Goblin House
Claim investigated: FBI litigation records may be systematically underrepresented in standard court database searches due to national security case sealing, settlement under confidentiality agreements, and filing under parent DOJ agency name Entity: Federal Bureau of Investigation (FBI) Original confidence: inferential Result: STRENGTHENED → SECONDARY
The inference has strong mechanistic support - FBI operates under DOJ umbrella, has documented national security classification protocols, and the verified Palantir-FBI relationship without USASpending records creates a concrete transparency gap. However, the claim conflates three distinct mechanisms (sealing, settlements, parent agency filing) without testing which specifically applies to FBI litigation records.

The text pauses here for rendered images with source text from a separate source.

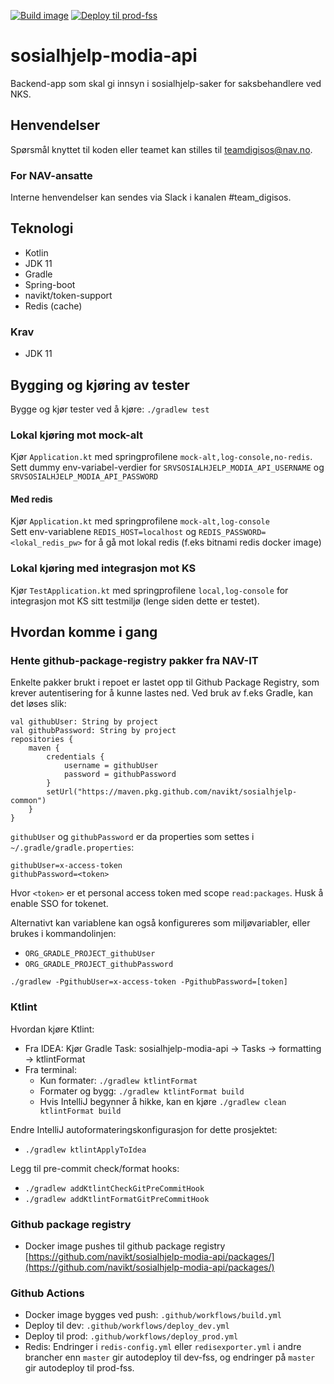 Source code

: [![Build image](https://github.com/navikt/sosialhjelp-modia-api/actions/workflows/build.yml/badge.svg?branch=master)](https://github.com/navikt/sosialhjelp-modia-api/actions/workflows/build.yml)
[![Deploy til prod-fss](https://github.com/navikt/sosialhjelp-modia-api/actions/workflows/deploy_prod.yml/badge.svg)](https://github.com/navikt/sosialhjelp-modia-api/actions/workflows/deploy_prod.yml)

# sosialhjelp-modia-api
Backend-app som skal gi innsyn i sosialhjelp-saker for saksbehandlere ved NKS.

## Henvendelser
Spørsmål knyttet til koden eller teamet kan stilles til teamdigisos@nav.no.

### For NAV-ansatte
Interne henvendelser kan sendes via Slack i kanalen #team_digisos.

## Teknologi
* Kotlin
* JDK 11
* Gradle
* Spring-boot
* navikt/token-support
* Redis (cache)

### Krav
- JDK 11

## Bygging og kjøring av tester
Bygge og kjør tester ved å kjøre: `./gradlew test`

### Lokal kjøring mot mock-alt
Kjør `Application.kt` med springprofilene `mock-alt,log-console,no-redis`.\
Sett dummy env-variabel-verdier for `SRVSOSIALHJELP_MODIA_API_USERNAME` og `SRVSOSIALHJELP_MODIA_API_PASSWORD`

#### Med redis
Kjør `Application.kt` med springprofilene `mock-alt,log-console`\
Sett env-variablene `REDIS_HOST=localhost` og `REDIS_PASSWORD=<lokal_redis_pw>` for å gå mot lokal redis (f.eks bitnami redis docker image)

### Lokal kjøring med integrasjon mot KS
Kjør `TestApplication.kt` med springprofilene `local,log-console` for integrasjon mot KS sitt testmiljø (lenge siden dette er testet).

## Hvordan komme i gang
### Hente github-package-registry pakker fra NAV-IT
Enkelte pakker brukt i repoet er lastet opp til Github Package Registry, som krever autentisering for å kunne lastes ned.
Ved bruk av f.eks Gradle, kan det løses slik:
```
val githubUser: String by project
val githubPassword: String by project
repositories {
    maven {
        credentials {
            username = githubUser
            password = githubPassword
        }
        setUrl("https://maven.pkg.github.com/navikt/sosialhjelp-common")
    }
}
```

`githubUser` og `githubPassword` er da properties som settes i `~/.gradle/gradle.properties`:

```                                                     
githubUser=x-access-token
githubPassword=<token>
```

Hvor `<token>` er et personal access token med scope `read:packages`. Husk å enable SSO for tokenet.

Alternativt kan variablene kan også konfigureres som miljøvariabler, eller brukes i kommandolinjen:

* `ORG_GRADLE_PROJECT_githubUser`
* `ORG_GRADLE_PROJECT_githubPassword`

```
./gradlew -PgithubUser=x-access-token -PgithubPassword=[token]
```

### Ktlint
Hvordan kjøre Ktlint:
* Fra IDEA: Kjør Gradle Task: sosialhjelp-modia-api -> Tasks -> formatting -> ktlintFormat
* Fra terminal:
    * Kun formater: `./gradlew ktlintFormat`
    * Formater og bygg: `./gradlew ktlintFormat build`
    * Hvis IntelliJ begynner å hikke, kan en kjøre `./gradlew clean ktlintFormat build`

Endre IntelliJ autoformateringskonfigurasjon for dette prosjektet:
* `./gradlew ktlintApplyToIdea`

Legg til pre-commit check/format hooks:
* `./gradlew addKtlintCheckGitPreCommitHook`
* `./gradlew addKtlintFormatGitPreCommitHook`

### Github package registry
- Docker image pushes til github package registry [https://github.com/navikt/sosialhjelp-modia-api/packages/](https://github.com/navikt/sosialhjelp-modia-api/packages/)

### Github Actions
- Docker image bygges ved push: `.github/workflows/build.yml`
- Deploy til dev: `.github/workflows/deploy_dev.yml`
- Deploy til prod: `.github/workflows/deploy_prod.yml`
- Redis: Endringer i `redis-config.yml` eller `redisexporter.yml` i andre brancher enn `master` gir autodeploy til dev-fss, og endringer på `master` gir autodeploy til prod-fss.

Reasoning: The documented Palantir-FBI commercial relationship without corresponding USASpending records under 'FBI' provides direct evidence of systematic filing under parent agency structure. Federal procurement regulations (FAR 4.6) allow component agencies to process contracts through parent departments, and FBI's national security mission creates legitimate basis for case sealing under CIPA and other statutes.

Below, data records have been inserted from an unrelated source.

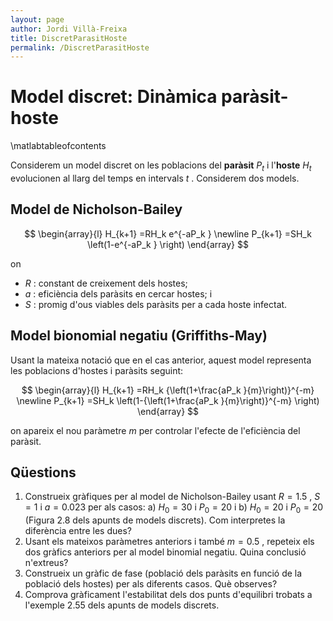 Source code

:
 ```yaml
---
layout: page
author: Jordi Villà-Freixa
title: DiscretParasitHoste
permalink: /DiscretParasitHoste
---
```

<script src="https://cdn.mathjax.org/mathjax/latest/MathJax.js?config=TeX-AMS-MML_HTMLorMML" type="text/javascript"></script>

# Model discret: Dinàmica paràsit\-hoste
\matlabtableofcontents

Considerem un model discret on les poblacions del **paràsit** $P_t$ i l'**hoste** $H_t$ evolucionen al llarg del temps en intervals $t$ . Considerem dos models.

## Model de Nicholson\-Bailey
 $$ \begin{array}{l} H_{k+1} =RH_k e^{-aP_k } \newline P_{k+1} =SH_k \left(1-e^{-aP_k } \right) \end{array} $$ 

on 

-  $R$ : constant de creixement dels hostes; 
-  $a$ : eficiència dels paràsits en cercar hostes; i 
-  $S$ : promig d'ous viables dels paràsits per a cada hoste infectat. 

## Model bionomial negatiu (Griffiths\-May)

Usant la mateixa notació que en el cas anterior, aquest model representa les poblacions d'hostes i paràsits seguint:

 $$ \begin{array}{l} H_{k+1} =RH_k {\left(1+\frac{aP_k }{m}\right)}^{-m} \newline P_{k+1} =SH_k \left(1-{\left(1+\frac{aP_k }{m}\right)}^{-m} \right) \end{array} $$ 

on apareix el nou paràmetre $m$ per controlar l'efecte de l'eficiència del paràsit.

## Qüestions
1.  Construeix gràfiques per al model de Nicholson\-Bailey usant $R=1.5$ , $S=1$ i $a=0.023$ per als casos: a) $H_0 =30$ i $P_0 =20$ i b) $H_0 =20$ i $P_0 =20$ (Figura 2.8 dels apunts de models discrets). Com interpretes la diferència entre les dues?
2. Usant els mateixos paràmetres anteriors i també $m=0.5$ , repeteix els dos gràfics anteriors per al model binomial negatiu. Quina conclusió n'extreus?
3. Construeix un gràfic de fase (població dels paràsits en funció de la població dels hostes) per als diferents casos. Què observes?
4. Comprova gràficament l'estabilitat dels dos punts d'equilibri trobats a l'exemple 2.55 dels apunts de models discrets.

USASpending: Department of Justice AND (Palantir OR facial recognition OR surveillance) contract awards 2018-2024
Would confirm whether FBI contracts appear under DOJ parent agency name
court records: PACER search for 'United States v.' cases with FBI affiant signatures or 'Federal Bureau of Investigation' defendant status 2020-2024
Would test whether criminal cases filed by FBI appear in standard court database searches
SEC EDGAR: Palantir Technologies 10-K and 10-Q filings mentioning 'Department of Justice' or 'FBI' as customer
Would confirm whether vendor disclosures reference FBI directly or through parent agency
other: Federal Procurement Data System (FPDS) search for FBI as contracting agency vs. DOJ as contracting agency
FPDS is the authoritative source for federal contract data that feeds USASpending - would definitively show filing structure
SIGNIFICANT — This transparency gap affects public oversight of federal law enforcement technology procurement and surveillance capabilities, particularly relevant given FBI's documented use of AI systems like Palantir and facial recognition tools. The systematic nature suggests structural rather than incidental opacity.